Walking technipions in a holographic model

We calculate masses of the technipions in the walking technicolor model with the anomalous dimension ${\gamma }_m=1$, based on a holographic model which has a naturally light technidilaton $\varphi$ as a composite Higgs with mass $m_{\varphi }\simeq 125\mathrm{GeV}$. The one-family model (with four weak doublets) is taken as a concrete example in such a framework, with the inputs being $F_{\pi }=v/2\simeq 123\mathrm{GeV}$ and $m_{\varphi }\simeq 125\mathrm{GeV}$ as well as ${\gamma }_m=1$. It is shown that technipion masses are enhanced by the large anomalous dimension to typically $O(1)\mathrm{TeV}$. We find a correlation between the technipion masses and $S^{(\mathrm{TC})}$, the $S$ parameter arising only from the technicolor sector.

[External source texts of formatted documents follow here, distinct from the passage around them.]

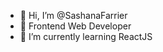 - 👋 Hi, I’m @SashanaFarrier
- 👀 Frontend Web Developer
- 🌱 I’m currently learning ReactJS


<!---
SashanaFarrier/SashanaFarrier is a ✨ special ✨ repository because its `README.md` (this file) appears on your GitHub profile.
You can click the Preview link to take a look at your changes.
--->
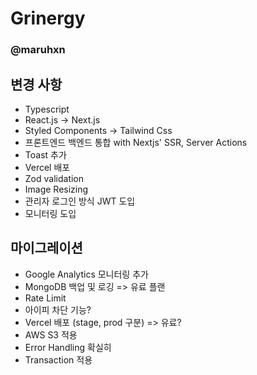 # Grinergy

### @maruhxn

## 변경 사항

- Typescript
- React.js -> Next.js
- Styled Components -> Tailwind Css
- 프론트엔드 백엔드 통합 with Nextjs' SSR, Server Actions
- Toast 추가
- Vercel 배포
- Zod validation
- Image Resizing
- 관리자 로그인 방식 JWT 도입
- 모니터링 도입

## 마이그레이션

- Google Analytics 모니터링 추가
- MongoDB 백업 및 로깅 => 유료 플랜
- Rate Limit
- 아이피 차단 기능?
- Vercel 배포 (stage, prod 구분) => 유료?
- AWS S3 적용
- Error Handling 확실히
- Transaction 적용
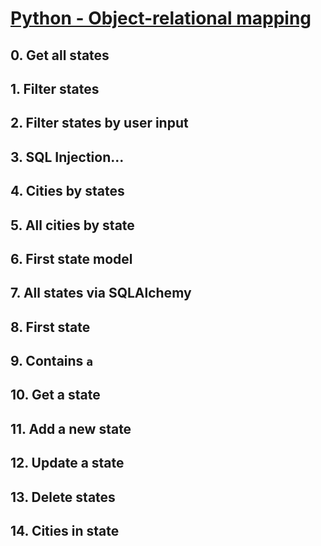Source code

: # [Python - Object-relational mapping](https://intranet.hbtn.io/projects/2193)

## 0. Get all states
## 1. Filter states
## 2. Filter states by user input
## 3. SQL Injection...
## 4. Cities by states
## 5. All cities by state
## 6. First state model
## 7. All states via SQLAlchemy
## 8. First state
## 9. Contains `a`
## 10. Get a state
## 11. Add a new state
## 12. Update a state
## 13. Delete states
## 14. Cities in state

The current LHC data on the technipion mass limit thus constrains $S^{(\mathrm{TC})}$ to be not as large as $O(1)$, giving a direct constraint on the technicolor model building. This is a new constraint on the technicolor sector alone, quite independent of other sectors connected by the extended-technicolor-type interactions—in sharp contrast to the conventional $S$ parameter constraint from the precision electroweak measurements.

Figure 1

${\mathrm{\Pi }}_V(Q^2)-{\mathrm{\Pi }}_A(Q^2)$ calculated from the holographic WTC model for the case of $N_{\mathrm{TC}}=4$. Solid, dashed, and dotted curves correspond to the cases of $S=0.1$, 0.3, and 1.0, respectively.

Figure 2

${\mathrm{\Pi }}_V(Q^2)-{\mathrm{\Pi }}_A(Q^2)$ in real-life QCD obtained from the holographic calculation with the input parameters shown in Eq. (a2).

Figure 3

${\mathrm{\Pi }}_V(Q^2)-{\mathrm{\Pi }}_A(Q^2)$ calculated from the holographic WTC model for the case of $N_{\mathrm{TC}}=3$, compared with that calculated from the inhomogeneous BS equation with the improved ladder approximation in Ref. [18]. Solid, dashed, and dotted (red) curves correspond to the cases of $S=0.1$, 0.3, and 1.0 obtained from the holographic calculation, while the dash-dotted (blue) curve is the one calculated from the ladder BS equation. Both the vertical and the horizontal axes are normalized by $F_{\pi }^2$.